-- What you will do --
Every line below between the one holding "<p>O wielkim szczęściu" and the one holding "## Ciało mężczyzny", inclusive, should be copied exactly, and no other line.

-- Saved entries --
= Beginning of Section =
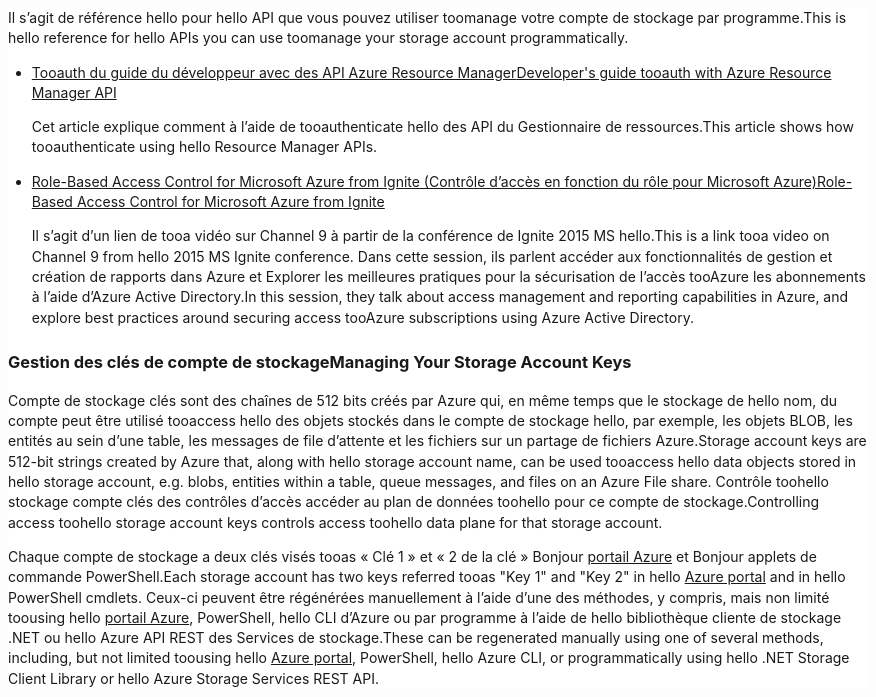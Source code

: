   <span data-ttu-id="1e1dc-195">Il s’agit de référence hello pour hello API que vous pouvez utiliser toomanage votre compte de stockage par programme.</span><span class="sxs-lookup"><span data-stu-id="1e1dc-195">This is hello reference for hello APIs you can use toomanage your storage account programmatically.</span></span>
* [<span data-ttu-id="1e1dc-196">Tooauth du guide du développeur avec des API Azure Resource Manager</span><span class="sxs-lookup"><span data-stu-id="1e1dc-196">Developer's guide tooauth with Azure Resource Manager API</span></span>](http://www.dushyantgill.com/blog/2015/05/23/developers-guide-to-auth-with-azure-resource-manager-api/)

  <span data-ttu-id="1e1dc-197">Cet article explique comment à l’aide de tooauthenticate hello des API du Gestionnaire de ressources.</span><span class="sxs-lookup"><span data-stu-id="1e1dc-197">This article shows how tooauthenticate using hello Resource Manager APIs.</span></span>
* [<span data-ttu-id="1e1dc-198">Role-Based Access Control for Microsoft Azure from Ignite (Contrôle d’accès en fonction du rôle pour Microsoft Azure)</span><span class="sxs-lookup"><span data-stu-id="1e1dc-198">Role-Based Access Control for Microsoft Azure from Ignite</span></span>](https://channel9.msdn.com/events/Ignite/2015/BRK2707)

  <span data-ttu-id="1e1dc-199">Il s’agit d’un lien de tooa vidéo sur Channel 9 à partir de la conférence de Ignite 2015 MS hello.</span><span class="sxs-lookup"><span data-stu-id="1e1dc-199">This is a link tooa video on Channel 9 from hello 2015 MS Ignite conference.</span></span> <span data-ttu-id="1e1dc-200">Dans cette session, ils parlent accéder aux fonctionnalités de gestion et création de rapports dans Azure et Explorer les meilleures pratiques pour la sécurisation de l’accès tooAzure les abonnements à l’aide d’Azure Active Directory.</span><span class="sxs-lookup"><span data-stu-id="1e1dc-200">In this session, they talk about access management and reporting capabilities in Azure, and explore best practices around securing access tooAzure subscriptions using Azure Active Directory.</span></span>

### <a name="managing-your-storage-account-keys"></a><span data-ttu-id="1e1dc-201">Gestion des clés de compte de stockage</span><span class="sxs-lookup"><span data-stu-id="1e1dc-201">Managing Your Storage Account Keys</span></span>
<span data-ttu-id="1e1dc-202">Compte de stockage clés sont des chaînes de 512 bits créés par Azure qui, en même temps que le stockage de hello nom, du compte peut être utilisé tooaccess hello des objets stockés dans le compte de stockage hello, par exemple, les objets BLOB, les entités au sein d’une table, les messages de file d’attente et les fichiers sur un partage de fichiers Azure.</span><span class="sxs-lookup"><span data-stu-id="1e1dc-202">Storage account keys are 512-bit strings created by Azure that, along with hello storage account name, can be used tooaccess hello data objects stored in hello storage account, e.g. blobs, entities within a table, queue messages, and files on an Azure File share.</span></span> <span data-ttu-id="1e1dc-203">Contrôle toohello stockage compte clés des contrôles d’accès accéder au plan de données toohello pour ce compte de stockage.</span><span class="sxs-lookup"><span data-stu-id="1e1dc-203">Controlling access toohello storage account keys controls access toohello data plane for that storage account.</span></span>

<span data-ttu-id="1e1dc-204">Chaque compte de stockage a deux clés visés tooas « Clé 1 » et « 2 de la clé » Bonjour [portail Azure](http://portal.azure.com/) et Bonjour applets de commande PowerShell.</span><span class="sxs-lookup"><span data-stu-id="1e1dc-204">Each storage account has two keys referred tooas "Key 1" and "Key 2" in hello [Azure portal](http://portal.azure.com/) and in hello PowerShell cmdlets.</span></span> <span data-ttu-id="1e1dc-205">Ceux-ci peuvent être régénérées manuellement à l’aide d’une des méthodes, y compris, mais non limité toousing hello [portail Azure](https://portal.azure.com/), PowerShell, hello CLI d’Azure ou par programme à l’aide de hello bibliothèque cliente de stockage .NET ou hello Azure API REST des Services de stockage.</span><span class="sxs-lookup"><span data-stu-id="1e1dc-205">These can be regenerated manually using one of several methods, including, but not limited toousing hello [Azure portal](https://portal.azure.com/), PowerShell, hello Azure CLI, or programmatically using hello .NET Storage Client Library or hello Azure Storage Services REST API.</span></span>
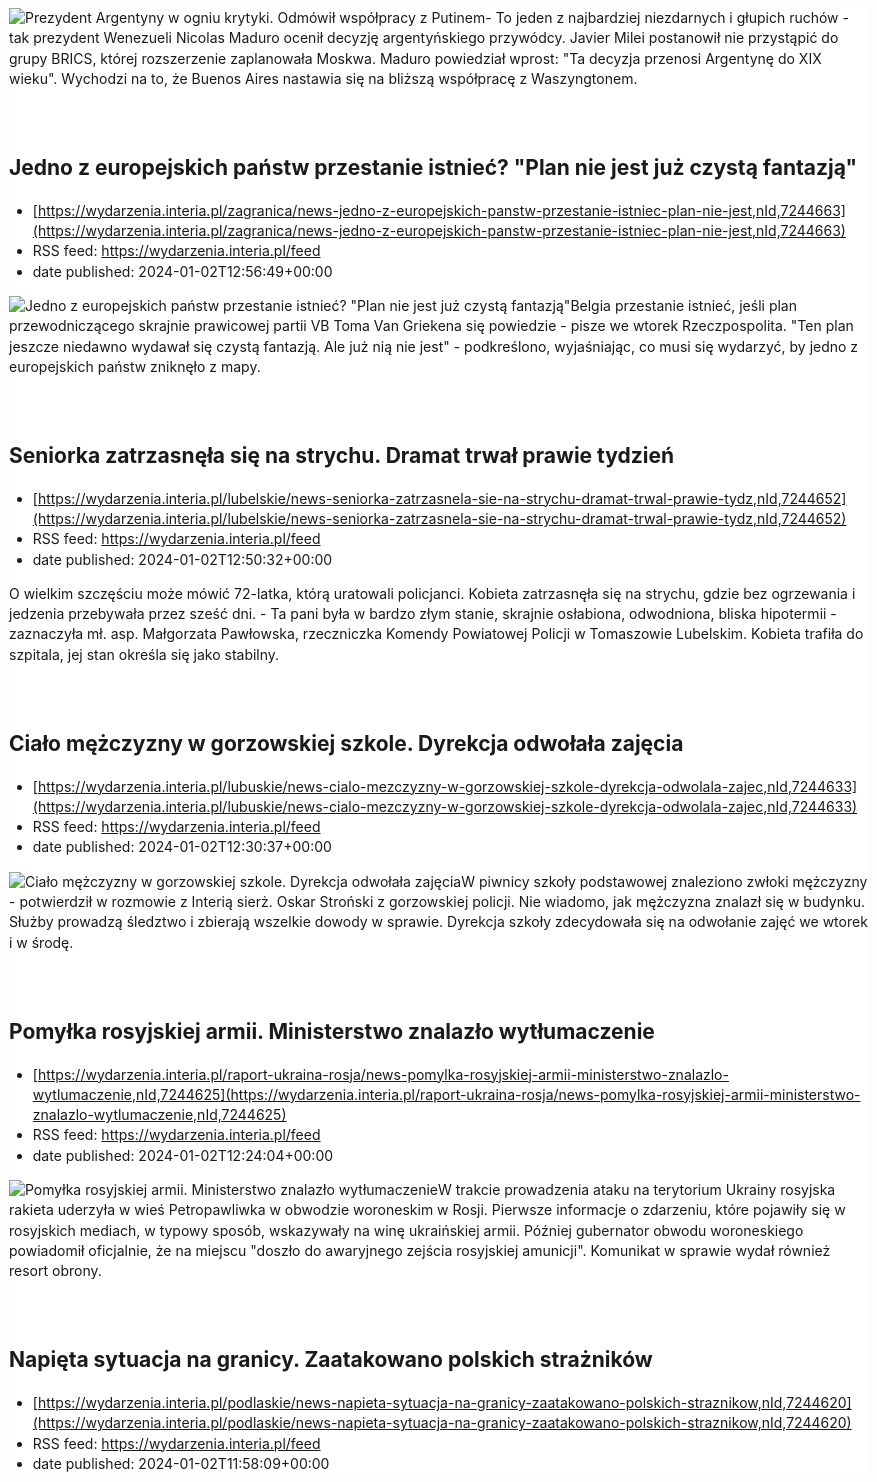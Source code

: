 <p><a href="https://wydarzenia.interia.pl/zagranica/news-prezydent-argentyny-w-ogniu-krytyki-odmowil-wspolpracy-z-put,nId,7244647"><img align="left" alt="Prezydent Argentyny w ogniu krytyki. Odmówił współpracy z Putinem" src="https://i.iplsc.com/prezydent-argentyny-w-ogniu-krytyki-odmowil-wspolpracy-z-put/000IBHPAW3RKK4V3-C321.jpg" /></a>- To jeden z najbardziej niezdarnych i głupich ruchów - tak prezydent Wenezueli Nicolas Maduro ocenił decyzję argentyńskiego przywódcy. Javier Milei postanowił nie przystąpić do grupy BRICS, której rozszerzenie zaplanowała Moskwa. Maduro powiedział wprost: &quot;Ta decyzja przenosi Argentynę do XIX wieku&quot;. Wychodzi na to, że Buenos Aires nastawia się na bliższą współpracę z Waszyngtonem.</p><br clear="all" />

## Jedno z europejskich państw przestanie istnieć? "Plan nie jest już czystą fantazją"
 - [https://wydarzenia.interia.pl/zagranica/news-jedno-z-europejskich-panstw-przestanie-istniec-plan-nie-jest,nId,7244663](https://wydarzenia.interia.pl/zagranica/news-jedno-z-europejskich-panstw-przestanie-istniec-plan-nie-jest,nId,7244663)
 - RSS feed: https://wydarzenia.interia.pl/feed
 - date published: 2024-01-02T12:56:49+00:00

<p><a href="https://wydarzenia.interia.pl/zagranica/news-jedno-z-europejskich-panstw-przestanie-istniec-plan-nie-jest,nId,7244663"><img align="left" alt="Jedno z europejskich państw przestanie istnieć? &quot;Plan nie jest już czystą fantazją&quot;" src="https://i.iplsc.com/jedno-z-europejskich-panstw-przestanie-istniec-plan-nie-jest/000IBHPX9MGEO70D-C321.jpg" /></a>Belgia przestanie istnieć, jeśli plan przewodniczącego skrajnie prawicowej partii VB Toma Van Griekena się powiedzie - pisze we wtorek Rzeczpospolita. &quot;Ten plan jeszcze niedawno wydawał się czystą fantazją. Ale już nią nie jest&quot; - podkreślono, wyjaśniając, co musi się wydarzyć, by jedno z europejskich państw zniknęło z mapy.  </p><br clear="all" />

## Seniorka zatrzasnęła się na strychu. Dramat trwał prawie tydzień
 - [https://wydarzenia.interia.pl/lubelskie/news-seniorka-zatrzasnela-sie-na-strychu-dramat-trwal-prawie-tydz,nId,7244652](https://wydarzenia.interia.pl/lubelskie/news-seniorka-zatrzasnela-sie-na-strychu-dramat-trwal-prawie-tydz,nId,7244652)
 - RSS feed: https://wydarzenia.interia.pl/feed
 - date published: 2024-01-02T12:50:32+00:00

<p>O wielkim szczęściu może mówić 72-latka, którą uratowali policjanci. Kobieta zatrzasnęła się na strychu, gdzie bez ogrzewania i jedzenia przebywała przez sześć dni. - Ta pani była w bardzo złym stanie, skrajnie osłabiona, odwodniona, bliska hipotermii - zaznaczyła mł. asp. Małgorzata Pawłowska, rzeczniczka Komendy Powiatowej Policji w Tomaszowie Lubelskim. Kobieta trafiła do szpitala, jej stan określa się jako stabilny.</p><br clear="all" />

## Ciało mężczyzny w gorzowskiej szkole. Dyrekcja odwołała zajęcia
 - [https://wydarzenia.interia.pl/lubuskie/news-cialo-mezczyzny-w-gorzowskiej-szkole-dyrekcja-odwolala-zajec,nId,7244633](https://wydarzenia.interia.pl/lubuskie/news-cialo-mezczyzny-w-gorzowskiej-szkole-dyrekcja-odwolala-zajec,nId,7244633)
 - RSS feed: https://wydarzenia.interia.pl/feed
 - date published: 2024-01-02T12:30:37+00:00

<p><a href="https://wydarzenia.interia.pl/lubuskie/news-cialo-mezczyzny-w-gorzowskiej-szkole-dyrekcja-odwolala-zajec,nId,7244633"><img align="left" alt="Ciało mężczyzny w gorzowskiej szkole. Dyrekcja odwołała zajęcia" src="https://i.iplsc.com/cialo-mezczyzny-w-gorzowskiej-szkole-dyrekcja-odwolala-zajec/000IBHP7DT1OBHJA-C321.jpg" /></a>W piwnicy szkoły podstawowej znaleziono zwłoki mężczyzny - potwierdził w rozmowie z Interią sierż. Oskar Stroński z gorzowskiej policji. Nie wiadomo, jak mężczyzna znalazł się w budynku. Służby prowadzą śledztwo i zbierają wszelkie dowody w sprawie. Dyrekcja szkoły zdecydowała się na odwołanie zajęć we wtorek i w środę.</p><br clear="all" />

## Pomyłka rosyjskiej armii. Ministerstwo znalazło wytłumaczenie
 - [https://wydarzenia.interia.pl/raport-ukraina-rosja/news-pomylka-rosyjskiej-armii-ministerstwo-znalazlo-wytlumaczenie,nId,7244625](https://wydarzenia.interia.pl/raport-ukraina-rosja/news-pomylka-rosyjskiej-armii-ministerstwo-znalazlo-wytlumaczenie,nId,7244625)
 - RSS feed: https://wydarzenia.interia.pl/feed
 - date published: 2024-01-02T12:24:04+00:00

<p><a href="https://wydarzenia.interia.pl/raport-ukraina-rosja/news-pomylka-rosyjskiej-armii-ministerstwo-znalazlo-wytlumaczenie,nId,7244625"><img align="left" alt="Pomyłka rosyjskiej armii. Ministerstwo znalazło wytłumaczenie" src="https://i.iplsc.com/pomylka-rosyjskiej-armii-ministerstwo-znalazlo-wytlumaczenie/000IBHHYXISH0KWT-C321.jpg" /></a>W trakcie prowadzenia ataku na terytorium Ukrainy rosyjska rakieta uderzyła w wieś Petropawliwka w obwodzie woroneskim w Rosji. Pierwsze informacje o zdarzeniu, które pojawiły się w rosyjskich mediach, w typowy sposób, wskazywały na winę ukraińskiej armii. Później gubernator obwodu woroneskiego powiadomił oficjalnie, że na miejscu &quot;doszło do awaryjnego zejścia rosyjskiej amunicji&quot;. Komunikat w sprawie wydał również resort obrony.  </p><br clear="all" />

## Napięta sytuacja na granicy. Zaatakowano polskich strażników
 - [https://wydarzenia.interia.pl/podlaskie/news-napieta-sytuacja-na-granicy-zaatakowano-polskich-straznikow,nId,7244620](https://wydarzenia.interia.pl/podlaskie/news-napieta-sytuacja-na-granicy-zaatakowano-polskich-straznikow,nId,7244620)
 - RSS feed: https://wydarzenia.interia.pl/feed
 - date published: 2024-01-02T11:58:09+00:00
= End of Section =
-- Written solution --
<p>O wielkim szczęściu może mówić 72-latka, którą uratowali policjanci. Kobieta zatrzasnęła się na strychu, gdzie bez ogrzewania i jedzenia przebywała przez sześć dni. - Ta pani była w bardzo złym stanie, skrajnie osłabiona, odwodniona, bliska hipotermii - zaznaczyła mł. asp. Małgorzata Pawłowska, rzeczniczka Komendy Powiatowej Policji w Tomaszowie Lubelskim. Kobieta trafiła do szpitala, jej stan określa się jako stabilny.</p><br clear="all" />

## Ciało mężczyzny w gorzowskiej szkole. Dyrekcja odwołała zajęcia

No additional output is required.